Tuesday, November 6, 2007

The Capelin Islands Chapter (1)

Yes. “The Capelin Islands” . We’d never heard of them either, but they kept being identified on every radio weather broadcast. Adjusting our ears to eastcoast accents, we finally realized we were getting the temps for “The Cape” and “Islands”. This is where we headed after Vermont and where we spent the next week (October 21-27). Though Elizabeth had taught school south of Boston in the late ‘60ies’, her time on the Cape had been minimal, and she had never been to Martha’s Vineyard or Nantucket islands.

The re-occuring “theme” of this chapter had to do with “whales”,“whaling”, “whalers” & the oil industry that “lit up the world”until the end of the Civil War. Whaling consumed the hearts and minds of Atlantic seaboard mariners and drastically diminished the whale populations of the world, to the point of near extinction for some species. This life style, coupled with the abolitionist/peace promoting ethics of Quakerism, made for a strange cultural mix and a constant ethical battle between prophets and profits.

The two of us were on our own during this chapter in a kind of honeymoon encounter with the beauty of these places in the off season. But since pictures say it so much more effectively, let us toss a collection your way. Perhaps they will inspire you to find your way here some day, some way …

aeronautical performers on the ferry ride from Woods Hole to
Martha's Vineyard

pulling into port

On our way from Vineyard Haven to Oak Bluffs

Arriving at the harbour at Oak Bluffs

An inn on the harbour

The early Methodists came to Martha's Vineyard for their summer camp meetings, held under a great tent. Eventually this open 'tabernacle' was built, still housing speakers, hymn sings, and concerts every summer.
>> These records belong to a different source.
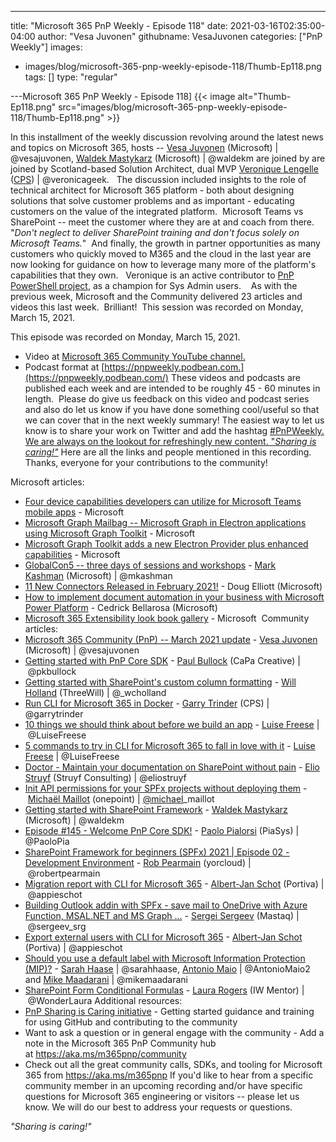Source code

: ---
title: "Microsoft 365 PnP Weekly - Episode 118"
date: 2021-03-16T02:35:00-04:00
author: "Vesa Juvonen"
githubname: VesaJuvonen
categories: ["PnP Weekly"]
images:
- images/blog/microsoft-365-pnp-weekly-episode-118/Thumb-Ep118.png
tags: []
type: "regular"


---Microsoft 365 PnP Weekly - Episode 118]
{{< image alt="Thumb-Ep118.png" src="images/blog/microsoft-365-pnp-weekly-episode-118/Thumb-Ep118.png" >}}

In this installment of the weekly discussion revolving around the latest
news and topics on Microsoft 365, hosts -- [Vesa
Juvonen](http://twitter.com/vesajuvonen) (Microsoft) |
\@vesajuvonen, [Waldek
Mastykarz](http://twitter.com/waldekm) (Microsoft) | \@waldekm are
joined by are joined by Scotland-based Solution Architect, dual
MVP [Veronique Lengelle](http://twitter.com/veronicageek)
([CPS](https://www.cps.co.uk/)) | \@veronicageek.  
The discussion included insights to the role of technical architect for
Microsoft 365 platform - both about designing solutions that solve
customer problems and as important - educating customers on the value of
the integrated platform.  Microsoft Teams vs SharePoint -- meet the
customer where they are at and coach from there.  "*Don't neglect to
deliver SharePoint training and don't focus solely on Microsoft
Teams.*"  And finally, the growth in partner opportunities as many
customers who quickly moved to M365 and the cloud in the last year are
now looking for guidance on how to leverage many more of the platform's
capabilities that they own.   Veronique is an active contributor to [PnP
PowerShell project](https://pnp.github.io/powershell/), as a champion
for Sys Admin users.   
As with the previous week, Microsoft and the Community delivered 23
articles and videos this last week.  Brilliant!  This session was
recorded on Monday, March 15, 2021.  

This episode was recorded on Monday, March 15, 2021.
-   Video at [Microsoft 365 Community YouTube
    channel.](https://aka.ms/m365pnp-videos)
-   Podcast format at
    [https://pnpweekly.podbean.com.](https://pnpweekly.podbean.com/)
These videos and podcasts are published each week and are intended to be
roughly 45 - 60 minutes in length.  Please do give us feedback on this
video and podcast series and also do let us know if you have done
something cool/useful so that we can cover that in the next weekly
summary! The easiest way to let us know is to share your work on Twitter
and add the hashtag [#PnPWeekly. We are always on the lookout for
refreshingly new content. "*Sharing is
caring!"*](https://twitter.com/search?q=%23pnpweekly)
Here are all the links and people mentioned in this recording. Thanks,
everyone for your contributions to the community!

Microsoft articles:
-   [Four device capabilities developers can utilize for Microsoft Teams
    mobile
    apps](https://developer.microsoft.com/en-us/microsoft-365/blogs/4-device-capabilities-developers-can-utilize-for-microsoft-teams-mobile-apps/) -
    Microsoft
-   [Microsoft Graph Mailbag -- Microsoft Graph in Electron applications
    using Microsoft Graph
    Toolkit](https://developer.microsoft.com/en-us/microsoft-365/blogs/microsoft-graph-mailbag-microsoft-graph-in-electron-applications-using-microsoft-graph-toolkit/)
    - Microsoft
-   [Microsoft Graph Toolkit adds a new Electron Provider plus enhanced
    capabilities](https://developer.microsoft.com/en-us/microsoft-365/blogs/microsoft-graph-toolkit-adds-a-new-electron-provider-plus-enhanced-capabilities/) -
    Microsoft
-   [GlobalCon5 -- three days of sessions and
    workshops](https://techcommunity.microsoft.com/t5/microsoft-sharepoint-blog/globalcon5-three-days-of-sessions-and-workshops/ba-p/2203523) - [Mark
    Kashman](https://twitter.com/mkashman) (Microsoft) | \@mkashman
-   [11 New Connectors Released in February
    2021!](https://flow.microsoft.com/en-us/blog/11-new-connectors-released-in-february-2021/) -
    Doug Elliott (Microsoft) 
-   [How to implement document automation in your business with
    Microsoft Power
    Platform](https://flow.microsoft.com/en-us/blog/how-to-implement-document-automation-in-your-business-with-microsoft-power-platform/)
    - Cedrick Bellarosa (Microsoft)
-   [Microsoft 365 Extensibility look book
    gallery](https://adoption.microsoft.com/extensibility-look-book) -
    Microsoft 
Community articles:
-   [Microsoft 365 Community (PnP) -- March 2021
    update](https://techcommunity.microsoft.com/t5/microsoft-365-pnp-blog/microsoft-365-community-pnp-march-2021-update/ba-p/2188616) -
    [Vesa Juvonen](https://twitter.com/vesajuvonen) (Microsoft)
    | \@vesajuvonen
-   [Getting started with PnP Core
    SDK](https://techcommunity.microsoft.com/t5/microsoft-365-pnp-blog/getting-started-with-pnp-core-sdk/ba-p/2207918) - [Paul
    Bullock](https://twitter.com/pkbullock) (CaPa Creative)
    | \@pkbullock
-   [Getting started with SharePoint's custom column
    formatting](https://techcommunity.microsoft.com/t5/microsoft-365-pnp-blog/getting-started-with-sharepoint-s-custom-column-formatting/ba-p/2207937) -
    [Will Holland](https://twitter.com/_wcholland) (ThreeWill)
    | \@\_wcholland
-   [Run CLI for Microsoft 365 in
    Docker](https://techcommunity.microsoft.com/t5/microsoft-365-pnp-blog/run-cli-for-microsoft-365-in-docker/ba-p/2207125) -
    [Garry Trinder](https://twitter.com/garrytrinder) (CPS) |
    \@garrytrinder
-   [10 things we should think about before we build an
    app](https://techcommunity.microsoft.com/t5/microsoft-365-pnp-blog/10-things-we-should-think-about-before-we-build-an-app/ba-p/2203553) - [Luise
    Freese](https://twitter.com/LuiseFreese) | \@LuiseFreese
-   [5 commands to try in CLI for Microsoft 365 to fall in love with
    it](https://techcommunity.microsoft.com/t5/microsoft-365-pnp-blog/5-commands-to-try-in-cli-for-microsoft-365-to-fall-in-love-with/ba-p/2202945)
    - [Luise Freese](https://twitter.com/LuiseFreese) | \@LuiseFreese
-   [Doctor - Maintain your documentation on SharePoint without
    pain](https://techcommunity.microsoft.com/t5/microsoft-365-pnp-blog/doctor-maintain-your-documentation-on-sharepoint-without-pain/ba-p/2199104)
    - [Elio Struyf](https://twitter.com/eliostruyf) (Struyf
    Consulting) | \@eliostruyf
-   [Init API permissions for your SPFx projects without deploying
    them](https://techcommunity.microsoft.com/t5/microsoft-365-pnp-blog/init-api-permissions-for-your-spfx-projects-without-deploying/ba-p/2189059) - [Michaël
    Maillot](https://twitter.com/michael_maillot) (onepoint)
    | [\@michael](https://techcommunity.microsoft.com/t5/user/viewprofilepage/user-id/43617)\_maillot
-   [Getting started with SharePoint
    Framework](https://techcommunity.microsoft.com/t5/microsoft-365-pnp-blog/getting-started-with-sharepoint-framework/ba-p/2193307) -
    [Waldek Mastykarz](https://twitter.com/waldekm) (Microsoft)
    | \@waldekm
-   [Episode #145​ - Welcome PnP Core
    SDK!](https://www.youtube.com/watch?v=ozqN5-Yh5cM) - [Paolo
    Pialorsi](https://twitter.com/PaoloPia) (PiaSys) | \@PaoloPia
-   [SharePoint Framework for beginners (SPFx) 2021 | Episode 02 -
    Development
    Environment](https://www.youtube.com/watch?v=k-z9BhaiBrA) - [Rob
    Pearmain](https://twitter.com/robertpearmain) (yorcloud)
    | \@robertpearmain
-   [Migration report with CLI for Microsoft
    365](https://www.cloudappie.nl/migration-report-climicrosoft365/)
    - [Albert-Jan Schot](https://twitter.com/appieschot) (Portiva)
    | \@appieschot
-   [Building Outlook addin with SPFx - save mail to OneDrive with Azure
    Function, MSAL.NET and MS Graph
    \...](https://spblog.net/post/2021/03/09/building-outlook-addin-with-spfx-save-mail-to-onedrive-with-azure-function-msal-net-and-ms-graph-net) -
    [Sergei Sergeev](https://twitter.com/sergeev_srg) (Mastaq)
    | \@sergeev_srg
-   [Export external users with CLI for Microsoft
    365](https://www.cloudappie.nl/migration-report-external-users/)
    - [Albert-Jan Schot](https://twitter.com/appieschot) (Portiva)
    | \@appieschot
-   [Should you use a default label with Microsoft Information
    Protection
    (MIP)?](https://regarding365.com/should-you-use-a-default-label-with-microsoft-information-protection-mip-b5fe4d96ea2b)
    - [Sarah Haase](https://twitter.com/sarahhaase) |
    \@sarahhaase, [Antonio Maio](https://twitter.com/AntonioMaio2) |
    \@AntonioMaio2 and [Mike
    Maadarani](https://twitter.com/mikemaadarani) | \@mikemaadarani
-   [SharePoint Form Conditional
    Formulas](https://wonderlaura.com/2021/02/12/sharepoint-form-conditional-formulas/) -
    [Laura Rogers](https://twitter.com/WonderLaura) (IW Mentor)
    | \@WonderLaura
Additional resources:
-   [PnP Sharing is Caring
    initiative](https://aka.ms/sharing-is-caring) - Getting started
    guidance and training for using GitHub and contributing to the
    community
-   Want to ask a question or in general engage with the community - Add
    a note in the Microsoft 365 PnP Community hub
    at <https://aka.ms/m365pnp/community>
-   Check out all the great community calls, SDKs, and tooling for
    Microsoft 365 from <https://aka.ms/m365pnp>
If you'd like to hear from a specific community member in an upcoming
recording and/or have specific questions for Microsoft 365 engineering
or visitors -- please let us know. We will do our best to address your
requests or questions.

*"Sharing is caring!"*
Congregational groups circled together in tents. In time these were replaced by clusters of gingerbread houses, all seeking to outdo one another in coloured combinations.

Here is Mr. Hart. He is one of the 30 cottagers who remains every winter after the 290 others have returned home. Notice the name of his cottage. It has to do with the rest and spiritual renewal he experiences in this place. No doubt it also has to do with the security of his investment. These little gems sell for half a million dollars, that is if you can find someone willing to sell.


In what used to be the General Store that supplied these cottages, we came across a wonderful gentleman by the names of William Blakesley. We happened into his studio with 'crafts' on our mind and the hope of some momento of the cottages. What we found instead, was a true artist, a man who has spent a career capturing the character of islanders and those who come to the Island every summer. We entered finding whatg seemed a sole figure. We left realizing he was a part of the great communion of colourful saints that surrounded him. We also left with some great prints.

The view from our bikes as we headed toward Edgartown

The heat of biking and the gulf stream made this dip irresistible. Would you believe this is October 21st?

The lighthouse at Edgartown, whaling town


The three car ferry to Chappiquidick

The beach at Chappy

The view from a porch swing we stopped to enjoy

Here we are at the dike bridge. "Chappies" call it "Kennedy's carwash".